Worst. Gift giver. EVER.

Well, Presto hates me.

He got a couple of presents for his birthday – Lauffer reins and a set of Shoofly Leggins. Well ok, I ordered the Lauffer reins (or Phillip reins or sliding side reins or whatever you want to call them) during Black Friday but I hadn’t actually used them or even taken them down to the barn yet until his birthday. And the Leggins just coincidentally happened to arrive at the right time. But whatever, we’ll call them birthday presents.

we all know how this ends

The fly boots are mostly Henry’s doing. The flies have been ridiculously persistent here the past couple weeks, to the point where I have gone through a gallon of fly spray in that time trying to keep everyone covered. And the flies really don’t even seem that deterred for more than 5 minutes. And they’re biting. Poor Henry the delicate flower couldn’t stand it, he was constantly stomping despite being covered in so much fly spray you could smell him from 10′ away. Presto was stomping too, although didn’t seem nearly as annoyed in general. Still though, if I was gonna buy fly boots for one, might as well by fly boots for both, right?
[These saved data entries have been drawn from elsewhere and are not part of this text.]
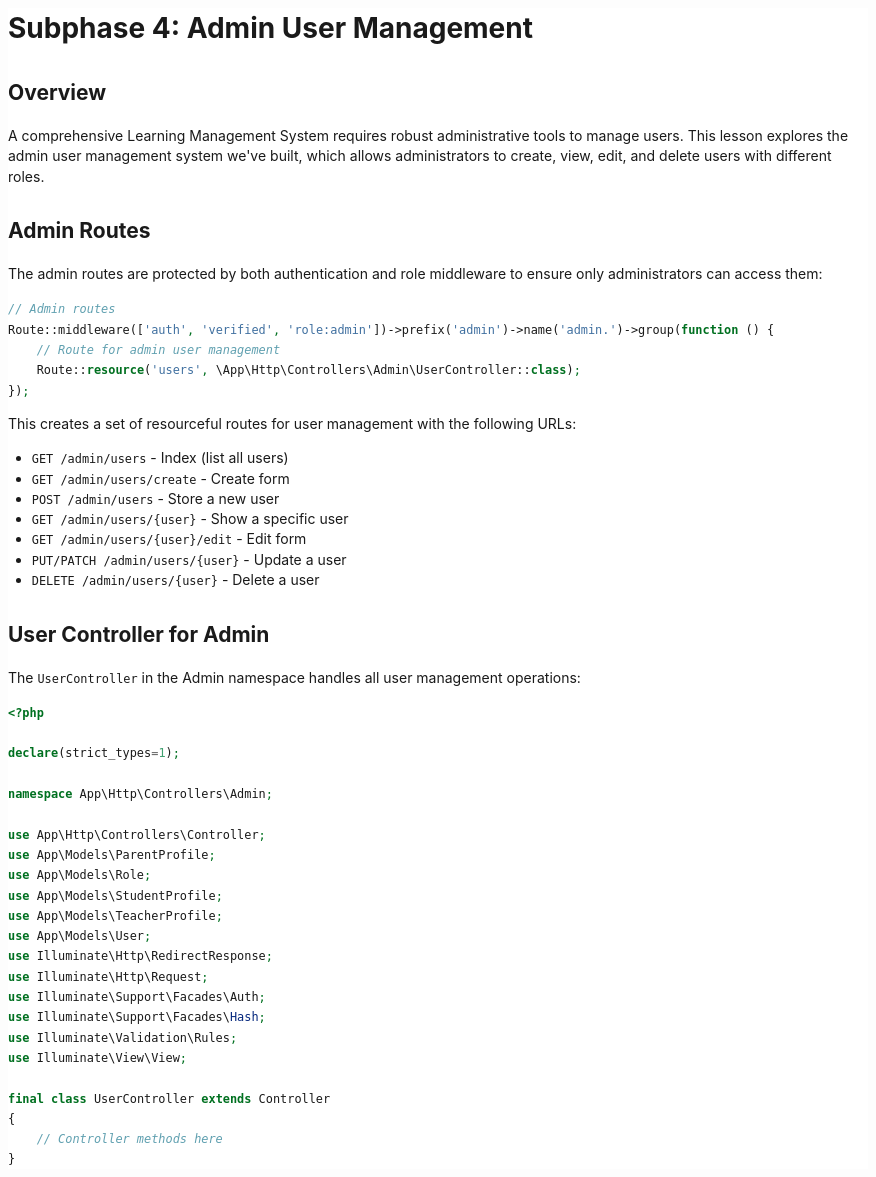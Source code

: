 # Subphase 4: Admin User Management

## Overview

A comprehensive Learning Management System requires robust administrative tools to manage users. This lesson explores the admin user management system we've built, which allows administrators to create, view, edit, and delete users with different roles.

## Admin Routes

The admin routes are protected by both authentication and role middleware to ensure only administrators can access them:

```php
// Admin routes
Route::middleware(['auth', 'verified', 'role:admin'])->prefix('admin')->name('admin.')->group(function () {
    // Route for admin user management
    Route::resource('users', \App\Http\Controllers\Admin\UserController::class);
});
```

This creates a set of resourceful routes for user management with the following URLs:
- `GET /admin/users` - Index (list all users)
- `GET /admin/users/create` - Create form
- `POST /admin/users` - Store a new user
- `GET /admin/users/{user}` - Show a specific user
- `GET /admin/users/{user}/edit` - Edit form
- `PUT/PATCH /admin/users/{user}` - Update a user
- `DELETE /admin/users/{user}` - Delete a user

## User Controller for Admin

The `UserController` in the Admin namespace handles all user management operations:

```php
<?php

declare(strict_types=1);

namespace App\Http\Controllers\Admin;

use App\Http\Controllers\Controller;
use App\Models\ParentProfile;
use App\Models\Role;
use App\Models\StudentProfile;
use App\Models\TeacherProfile;
use App\Models\User;
use Illuminate\Http\RedirectResponse;
use Illuminate\Http\Request;
use Illuminate\Support\Facades\Auth;
use Illuminate\Support\Facades\Hash;
use Illuminate\Validation\Rules;
use Illuminate\View\View;

final class UserController extends Controller
{
    // Controller methods here
}
```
Henry likes them, at least

As soon as I put them on Presto he started glaring at me, and walked off high-stepping. Once he was walking normally I turned him back out and he immediately started pulling at them. Yeah, that’s kind of what I figured might happen. Why do you think he got BRIGHT ASS ORANGE instead of pretty blue ones like Henry? So I can find them in the field when he removes them.


I was hoping that if I left them on overnight in his stall he would finally just settle and accept his fate but HAHAHAHAHAHA. This is what I found when I came out to feed.
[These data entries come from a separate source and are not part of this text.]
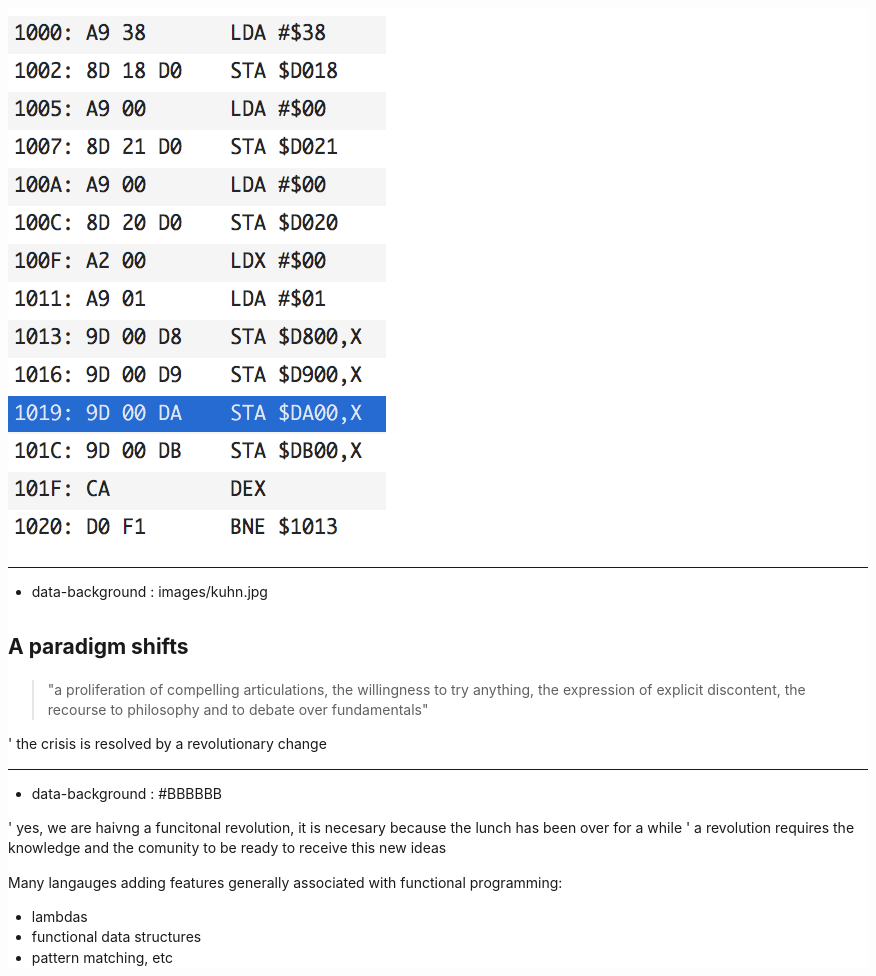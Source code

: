 ![debugging](images/asi64.png)


***
- data-background : images/kuhn.jpg


## A paradigm shifts


> "a proliferation of compelling articulations, the willingness to try anything, the expression of explicit discontent, the recourse to philosophy and to debate over fundamentals" 

' the crisis is resolved by a revolutionary change

---
- data-background : #BBBBBB


' yes, we are haivng a funcitonal revolution, it is necesary because the lunch has been over for a while
' a revolution requires the knowledge and the comunity to be ready to receive this new ideas


Many langauges adding features generally associated with functional programming:

* lambdas
* functional data structures
* pattern matching, etc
He had managed to remove 3 of the 4 boots, hiding two of them under the pile of hay scraps (she’ll never find them here!) and tossing one over his stall door out into the aisle. It seemed very deliberate, like executing a prisoner and leaving the body on display to serve as a warning. I put them all back on while he ate his breakfast, but I have a feeling we’ll be playing this game for a while. He is M-A-D at me. Clearly I’m ruining his life.

Henry at least seems appreciative, he stopped stomping almost immediately.

Presto also wore his new reins for the first time.

Set quite loose, as you can see. Not changing his natural head carriage at all, just putting a bit of a “feel” on each rein. Since he’s still a little fussy about the bit I wanted him to just be able to think about it and figure it out on his own with a very light steady contact mimicking what he would feel from a rider. He wasn’t thrilled but he understood it pretty quickly and stopped fussing, so hopefully a few short and easy sessions will get him more comfortable with all that before I swing a leg over for another ride.

So… yeah. He’s annoyed with me right now. Clearly I’m the worst mother and I’m trying to ruin his life with my horrible gifts. #firstworldhorseproblems

12 thoughts on “Worst. Gift giver. EVER.

  1. i freakin love those leggins. spicy was getting really footsore in the summer without them from stomping, they are a lifesaver. re presto DITCHING them… I’d probably spray them with pepper spray. although knowing him he’d probably think it’s a delicious dressing.


  2. Merlin ripped his boots off, tore off each of the velcros, removed the trim around the edges, and then brought me the corpse. Baby horses, I swear.


  3. Haha, yep, that’s why Echo can’t wear fly boots on his front legs. Or anything except for pull-on bell boots. He rips everything else off, usually dismembering it in the process. At least he will leave fly boots on his hind legs but sometimes he gets mad & tries to run away from them, despite the fact that he has never managed to out-distance his own legs. :/

    I do love vienna reins though, I haven’t used side reins for years ever since discovering that magic.


  4. My mare fortunately isn’t very fussy–the only time a Leggin ever came off her was owner error. I put it on upside down. That’s a sure-fire way to have one in shreds in just nanoseconds. I feel really lucky that barring my stupidity she can be out in a pasture 24/7 with 15 other horses and not lose the Leggins.